In deze zaak heeft de Rechtbank Midden-Nederland op 25 mei 2023 uitspraak gedaan in een bestuursrechtelijke procedure over de toekenning van een wezenuitkering aan eiseres, die de voogdij heeft over haar kleinzoon na het overlijden van haar dochter. Eiseres had een wezenuitkering aangevraagd met terugwerkende kracht van vijf jaar, maar de Sociale Verzekeringsbank (SVB) had deze aanvraag afgewezen en slechts een terugwerkende kracht van één jaar toegekend.

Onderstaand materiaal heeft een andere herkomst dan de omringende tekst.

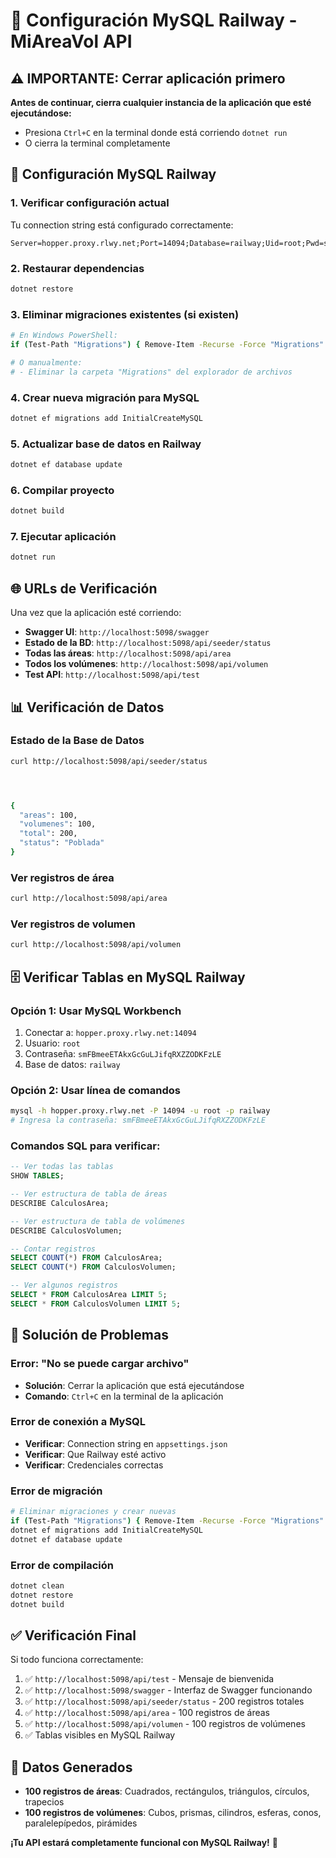 # 🚀 Configuración MySQL Railway - MiAreaVol API

## ⚠️ IMPORTANTE: Cerrar aplicación primero

**Antes de continuar, cierra cualquier instancia de la aplicación que esté ejecutándose:**
- Presiona `Ctrl+C` en la terminal donde está corriendo `dotnet run`
- O cierra la terminal completamente

## 🔧 Configuración MySQL Railway

### 1. Verificar configuración actual
Tu connection string está configurado correctamente:
```
Server=hopper.proxy.rlwy.net;Port=14094;Database=railway;Uid=root;Pwd=smFBmeeETAkxGcGuLJifqRXZZODKFzLE;CharSet=utf8mb4;
```

### 2. Restaurar dependencias
```bash
dotnet restore
```

### 3. Eliminar migraciones existentes (si existen)
```bash
# En Windows PowerShell:
if (Test-Path "Migrations") { Remove-Item -Recurse -Force "Migrations" }

# O manualmente:
# - Eliminar la carpeta "Migrations" del explorador de archivos
```

### 4. Crear nueva migración para MySQL
```bash
dotnet ef migrations add InitialCreateMySQL
```

### 5. Actualizar base de datos en Railway
```bash
dotnet ef database update
```

### 6. Compilar proyecto
```bash
dotnet build
```

### 7. Ejecutar aplicación
```bash
dotnet run
```

## 🌐 URLs de Verificación

Una vez que la aplicación esté corriendo:

- **Swagger UI**: `http://localhost:5098/swagger`
- **Estado de la BD**: `http://localhost:5098/api/seeder/status`
- **Todas las áreas**: `http://localhost:5098/api/area`
- **Todos los volúmenes**: `http://localhost:5098/api/volumen`
- **Test API**: `http://localhost:5098/api/test`

## 📊 Verificación de Datos

### Estado de la Base de Datos
```bash
curl http://localhost:5098/api/seeder/status




{
  "areas": 100,
  "volumenes": 100,
  "total": 200,
  "status": "Poblada"
}
```

### Ver registros de área
```bash
curl http://localhost:5098/api/area
```

### Ver registros de volumen
```bash
curl http://localhost:5098/api/volumen
```

## 🗄️ Verificar Tablas en MySQL Railway

### Opción 1: Usar MySQL Workbench
1. Conectar a: `hopper.proxy.rlwy.net:14094`
2. Usuario: `root`
3. Contraseña: `smFBmeeETAkxGcGuLJifqRXZZODKFzLE`
4. Base de datos: `railway`

### Opción 2: Usar línea de comandos
```bash
mysql -h hopper.proxy.rlwy.net -P 14094 -u root -p railway
# Ingresa la contraseña: smFBmeeETAkxGcGuLJifqRXZZODKFzLE
```

### Comandos SQL para verificar:
```sql
-- Ver todas las tablas
SHOW TABLES;

-- Ver estructura de tabla de áreas
DESCRIBE CalculosArea;

-- Ver estructura de tabla de volúmenes
DESCRIBE CalculosVolumen;

-- Contar registros
SELECT COUNT(*) FROM CalculosArea;
SELECT COUNT(*) FROM CalculosVolumen;

-- Ver algunos registros
SELECT * FROM CalculosArea LIMIT 5;
SELECT * FROM CalculosVolumen LIMIT 5;
```

## 🚨 Solución de Problemas

### Error: "No se puede cargar archivo"
- **Solución**: Cerrar la aplicación que está ejecutándose
- **Comando**: `Ctrl+C` en la terminal de la aplicación

### Error de conexión a MySQL
- **Verificar**: Connection string en `appsettings.json`
- **Verificar**: Que Railway esté activo
- **Verificar**: Credenciales correctas

### Error de migración
```bash
# Eliminar migraciones y crear nuevas
if (Test-Path "Migrations") { Remove-Item -Recurse -Force "Migrations" }
dotnet ef migrations add InitialCreateMySQL
dotnet ef database update
```

### Error de compilación
```bash
dotnet clean
dotnet restore
dotnet build
```

## ✅ Verificación Final

Si todo funciona correctamente:

1. ✅ `http://localhost:5098/api/test` - Mensaje de bienvenida
2. ✅ `http://localhost:5098/swagger` - Interfaz de Swagger funcionando
3. ✅ `http://localhost:5098/api/seeder/status` - 200 registros totales
4. ✅ `http://localhost:5098/api/area` - 100 registros de áreas
5. ✅ `http://localhost:5098/api/volumen` - 100 registros de volúmenes
6. ✅ Tablas visibles en MySQL Railway

## 📝 Datos Generados

- **100 registros de áreas**: Cuadrados, rectángulos, triángulos, círculos, trapecios
- **100 registros de volúmenes**: Cubos, prismas, cilindros, esferas, conos, paralelepípedos, pirámides

**¡Tu API estará completamente funcional con MySQL Railway!** 🎉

De rechtbank heeft het beroep van eiseres ongegrond verklaard, waarbij zij de beslissing van de SVB heeft bevestigd.
De rechtbank overwoog dat de hoofdregel voor de toekenning van een wezenuitkering een terugwerkende kracht van maximaal één jaar is, tenzij er sprake is van bijzondere omstandigheden. Eiseres stelde dat zij niet op de hoogte was van haar recht op een wezenuitkering en dat zij in een bijzondere situatie verkeerde. De rechtbank oordeelde echter dat eiseres, ondanks haar persoonlijke omstandigheden, in staat was om tijdig hulp te regelen en aanvragen te doen, zoals voor kinderbijslag en voogdij. Dit betekende dat de SVB niet onterecht had gehandeld door de aanvraag voor een langere terugwerkende kracht af te wijzen.
De rechtbank erkende de emotionele impact van het verlies van eiseres en het zorgen voor haar kleinzoon, maar concludeerde dat de SVB correct had gehandeld volgens de geldende beleidsregels. Eiseres kreeg geen vergoeding voor griffierecht of proceskosten en werd gewezen op de mogelijkheid om in hoger beroep te gaan tegen deze uitspraak.